Recently I was in suburban Des Plaines in the mid-afternoon on a sunny day, not too cold. I expect such forays, even a few suburbs over, will become much less frequent in the weeks ahead. They already have.
While there, I took the opportunity to visit All Saints Catholic Cemetery & Mausoleum for a few minutes. Such a visit counts, I think, as social distancing. Few other (living) people were there, all of them way off in the distance. I don’t think I came within 200 feet of another living soul.
All Saints is enormous, with two sections straddling N. River Road (US 45), and is just west of the Des Plaines River. It’s also across the road, Central Road, from the Shrine of Our Lady of Guadalupe, which I visited back in 2011.The eastern lobe is the oldest section, opening in 1923. It’s dense with upright stones.
And a handful of private mausoleums.
Curious, I looked up Sherman J. Sexton (1892-1956). In the 19th century, his father founded John Sexton & Co. (Sexton Quality Foods), which evolved into a major Chicago-based national wholesale grocery. Sherman Sexton ran it for much of the 20th century. After much M&A, a corporate descendant is still in the wholesale food business.
Find-A-Grave lists a number of notables buried at All Saints: pro sports players, Congressmen, others. The only one I knew was sportscaster Harry Carey, though I’ve also heard of the band Nine Inch Nails. James Woolley, the group’s keyboardist for a time, reposes at the cemetery. I didn’t come looking for notable graves anyway.
The western section is much larger and includes upright stones, memorials flush with the ground, and a lot of land for expansion.
Along with statues of Jesus and saints and other figures.
The archdiocese must have seen which way the demographic wind was blowing in the 1950s, namely to the suburbs, and so acquired a lot more land for the cemetery while the getting was good. The western section opened in 1954.

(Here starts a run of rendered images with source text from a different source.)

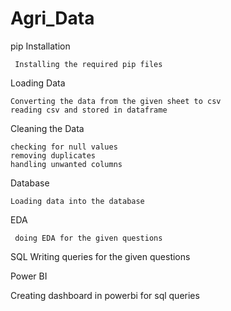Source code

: # Agri_Data
pip Installation

     Installing the required pip files
     
Loading Data

    Converting the data from the given sheet to csv
    reading csv and stored in dataframe

Cleaning the Data

    checking for null values
    removing duplicates
    handling unwanted columns

Database

    Loading data into the database

EDA

     doing EDA for the given questions

SQL
    Writing queries for the given questions

Power BI

   Creating dashboard in powerbi for sql queries


   
    
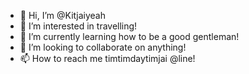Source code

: - 👋 Hi, I’m @Kitjaiyeah
- 👀 I’m interested in travelling!
- 🌱 I’m currently learning how to be a good gentleman!
- 💞️ I’m looking to collaborate on anything!
- 📫 How to reach me timtimdaytimjai @line!

<!---
Kitjaiyeah/Kitjaiyeah is a ✨ special ✨ repository because its `README.md` (this file) appears on your GitHub profile.
You can click the Preview link to take a look at your changes.
--->
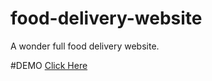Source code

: # food-delivery-website
A wonder full food delivery website.

#DEMO
<a href="https://preeminent-bunny-eb4f3a.netlify.app/"> Click Here </a>
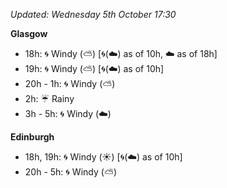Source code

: *Updated: Wednesday 5th October 17:30*

**Glasgow**

* 18h: :cyclone: Windy (:partly_sunny:) [:cyclone:(:cloud:) as of 10h, :cloud: as of 18h]
* 19h: :cyclone: Windy (:partly_sunny:) [:cyclone:(:cloud:) as of 10h]
* 20h - 1h: :cyclone: Windy (:partly_sunny:)
* 2h: :umbrella: Rainy
* 3h - 5h: :cyclone: Windy (:cloud:)

**Edinburgh**

* 18h, 19h: :cyclone: Windy (:sunny:) [:cyclone:(:cloud:) as of 10h]
* 20h - 5h: :cyclone: Windy (:partly_sunny:)
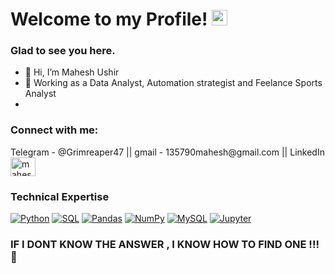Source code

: # Welcome to my Profile! <a> <img src="https://media.giphy.com/media/hvRJCLFzcasrR4ia7z/giphy.gif" width="25px"></a>
### Glad to see you here. 


- 👋 Hi, I’m Mahesh Ushir
- 👀 Working as a Data Analyst, Automation strategist and Feelance Sports Analyst
- 
<h3 align="left">Connect with me:</h3> Telegram - @Grimreaper47 || gmail - 135790mahesh@gmail.com || LinkedIn  <a href="https://www.linkedin.com/in/mahesh-ushir" target="blank"><img align="center" src="https://raw.githubusercontent.com/rahuldkjain/github-profile-readme-generator/master/src/images/icons/Social/linked-in-alt.svg" alt="mahesh-ushir" height="30" width="40" /></a>


              


### Technical Expertise

<p>
  <a href="#"><img alt="Python" src="https://img.shields.io/badge/Python-14354C.svg?logo=python&logoColor=white"></a>
  <a href="#"><img alt="SQL" src="https://custom-icon-badges.herokuapp.com/badge/SQL-025E8C.svg?logo=database&logoColor=white"></a>
  <a href="#"><img alt="Pandas" src="https://img.shields.io/badge/Pandas-150458.svg?logo=pandas&logoColor=white"></a>
  <a href="#"><img alt="NumPy" src="https://img.shields.io/badge/Numpy-013243.svg?logo=numpy&logoColor=white"></a>
   <a href="#"><img alt="MySQL" src="https://img.shields.io/badge/MySQL-00f.svg?logo=mysql&logoColor=white"></a>
   <a href="#"><img alt="Jupyter" src="https://img.shields.io/badge/Jupyter-F37626.svg?logo=Jupyter&logoColor=white"></a>
   

</p>

### IF I DONT KNOW THE ANSWER , I KNOW HOW TO FIND ONE  !!! :stars:
<!---
Maheshushir/Maheshushir is a ✨ special ✨ repository because its `README.md` (this file) appears on your GitHub profile.
You can click the Preview link to take a look at your changes.
--->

The ’70s-vintage community mausoleum, like the cemetery itself, is large. I don’t know that I’ve seen a larger one. It includes a number of wings and looks something like a NASA office building.
I didn’t go inside, but I did take a look at the statues lined up outside. Place of prominence is for Jesus. At least, I’m pretty sure that’s Him.
Six Apostles line up on either side of Jesus.Not long before I left, I drove to one of the edges of the western section, past graves that were clearly for children. Three people were standing there. I drove on and parked at some distance from them, to take a look at St. Benedict, pictured above.
When returning to my car, I looked back in their direction.
They had released balloons into the sky.